The allure of uncertainty

Because knowledge is always contingent, and emphasizing the uncertainty benefits people who benefit from uncertainty and need engagement.

Trump has brought this to a level I’ve never seen before (but for which there’s certainly historical precedent). By claiming every other source of information is corrupt and untrustworthy, he somehow generates this reaction: "“This guy says nothing can be trusted; I also feel nothing can be trusted, therefore he’s telling the truth about the ‘big issues.’” This is cynical and destructive but I can’t deny that it’s been effective.

Skepticism about knowledge is fair enough: the basic mechanisms by which things are discovered and disseminated—news gathering and scientific research—aren’t perfect and never have been. Furthermore, because of how time works, events from the recent past are easier to understand in context and with the weight of evidence more fully considered. Even before this current era of extreme distrust, we had presidents, for example, turn out to be lying crooks, to abuse their power to benefit donors, to endanger American lives for political advantage. These truths weren’t necessarily known at the time and took significant effort to unearth. Even “scientific proof” is more of a probability statement: the confidence interval is usually 95%. That sounds high, and it is, which is why it’s the usual standard. But this classic XKCD comic shows why a 5% chance of a coincidence is enough to create flashy results by pure chance.

No objective perspective

Furthermore, attention is bias. Merely by choosing what to focus on, you’re shaping your worldview in a non-objective way. But there’s no alternative. A simple stream of facts would not be a better way of interpreting and understanding the world. My dad yearns for some kind of absolute objectivity, but I don’t think such a thing is even theoretically possible. If you want to have an integrated picture of what’s going on, you need to understand the overall context, which means deciding what’s important.

So back to my dad’s larger point: yes, there’s no perfectly objective source of information.

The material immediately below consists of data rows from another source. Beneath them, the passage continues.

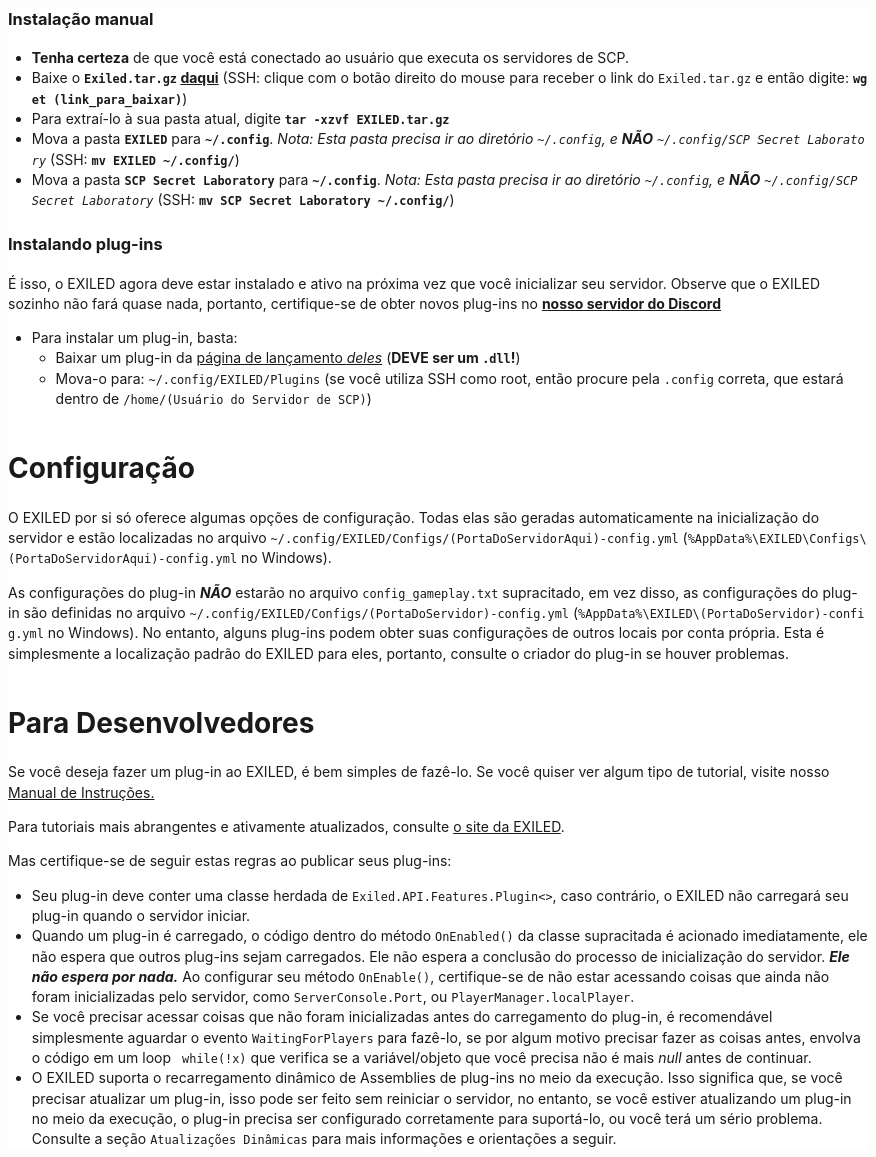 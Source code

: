 ### Instalação manual
  - **Tenha certeza** de que você está conectado ao usuário que executa os servidores de SCP.
  - Baixe o **`Exiled.tar.gz` [daqui](https://github.com/Exiled-Team/EXILED/releases)** (SSH: clique com o botão direito do mouse para receber o link do `Exiled.tar.gz` e então digite: **`wget (link_para_baixar)`**)
  - Para extraí-lo à sua pasta atual, digite **``tar -xzvf EXILED.tar.gz``**
  - Mova a pasta **`EXILED`** para **``~/.config``**. *Nota: Esta pasta precisa ir ao diretório ``~/.config``, e ***NÃO*** ``~/.config/SCP Secret Laboratory``* (SSH: **`mv EXILED ~/.config/`**)
  - Mova a pasta **`SCP Secret Laboratory`** para **``~/.config``**. *Nota: Esta pasta precisa ir ao diretório ``~/.config``, e ***NÃO*** ``~/.config/SCP Secret Laboratory``* (SSH: **`mv SCP Secret Laboratory ~/.config/`**)

### Instalando plug-ins
É isso, o EXILED agora deve estar instalado e ativo na próxima vez que você inicializar seu servidor. Observe que o EXILED sozinho não fará quase nada, portanto, certifique-se de obter novos plug-ins no **[nosso servidor do Discord](https://discord.gg/exiledreboot)**
- Para instalar um plug-in, basta:
  - Baixar um plug-in da [página de lançamento *deles*](https://i.imgur.com/u34wgPD.jpg) (**DEVE ser um `.dll`!**)
  - Mova-o para: ``~/.config/EXILED/Plugins`` (se você utiliza SSH como root, então procure pela `.config` correta, que estará dentro de `/home/(Usuário do Servidor de SCP)`)

# Configuração
O EXILED por si só oferece algumas opções de configuração.
Todas elas são geradas automaticamente na inicialização do servidor e estão localizadas no arquivo ``~/.config/EXILED/Configs/(PortaDoServidorAqui)-config.yml`` (``%AppData%\EXILED\Configs\(PortaDoServidorAqui)-config.yml`` no Windows).

As configurações do plug-in ***NÃO*** estarão no arquivo ``config_gameplay.txt`` supracitado, em vez disso, as configurações do plug-in são definidas no arquivo ``~/.config/EXILED/Configs/(PortaDoServidor)-config.yml`` (``%AppData%\EXILED\(PortaDoServidor)-config.yml`` no Windows).
No entanto, alguns plug-ins podem obter suas configurações de outros locais por conta própria. Esta é simplesmente a localização padrão do EXILED para eles, portanto, consulte o criador do plug-in se houver problemas.

# Para Desenvolvedores

Se você deseja fazer um plug-in ao EXILED, é bem simples de fazê-lo. Se você quiser ver algum tipo de tutorial, visite nosso [Manual de Instruções.](https://exiled.to/Archive/GettingStarted)

Para tutoriais mais abrangentes e ativamente atualizados, consulte [o site da EXILED](https://exiled.to).

Mas certifique-se de seguir estas regras ao publicar seus plug-ins:

 - Seu plug-in deve conter uma classe herdada de ``Exiled.API.Features.Plugin<>``, caso contrário, o EXILED não carregará seu plug-in quando o servidor iniciar.
 - Quando um plug-in é carregado, o código dentro do método ``OnEnabled()`` da classe supracitada é acionado imediatamente, ele não espera que outros plug-ins sejam carregados. Ele não espera a conclusão do processo de inicialização do servidor. ***Ele não espera por nada.*** Ao configurar seu método ``OnEnable()``, certifique-se de não estar acessando coisas que ainda não foram inicializadas pelo servidor, como ``ServerConsole.Port``, ou ``PlayerManager.localPlayer``.
 - Se você precisar acessar coisas que não foram inicializadas antes do carregamento do plug-in, é recomendável simplesmente aguardar o evento ``WaitingForPlayers`` para fazê-lo, se por algum motivo precisar fazer as coisas antes, envolva o código em um loop ``` while(!x)``` que verifica se a variável/objeto que você precisa não é mais *null* antes de continuar.
 - O EXILED suporta o recarregamento dinâmico de Assemblies de plug-ins no meio da execução. Isso significa que, se você precisar atualizar um plug-in, isso pode ser feito sem reiniciar o servidor, no entanto, se você estiver atualizando um plug-in no meio da execução, o plug-in precisa ser configurado corretamente para suportá-lo, ou você terá um sério problema. Consulte a seção ``Atualizações Dinâmicas`` para mais informações e orientações a seguir.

Yes, it’s impossible to know most things for certain. But saying all sources and all levels of confidence are alike is like saying a lighter and a house fire are the same thing. It’s the kind of precise truth that hinders understanding. You really do need to use your judgment and remember that uncertainty is an integral part of knowledge.

I don’t know if there’s a single prescription for confidence in this information environment. But I think we can make a good start by:

·      Realizing how contingent and mutable knowledge has always been

·      Remembering the track record of people who are out there making factual claims—and holding them to similar standards

·      Differentiating between sources that benefit from providing clarity (broadly, sources where you’re the customer) and sources that benefit from providing confusion (broadly, sources where you’re the product and engagement is the key metric)

As always, it’s possible my dad’s right and I’m completely wrong. It wouldn’t be the first time. But in this particular area I hope not, for both our sakes.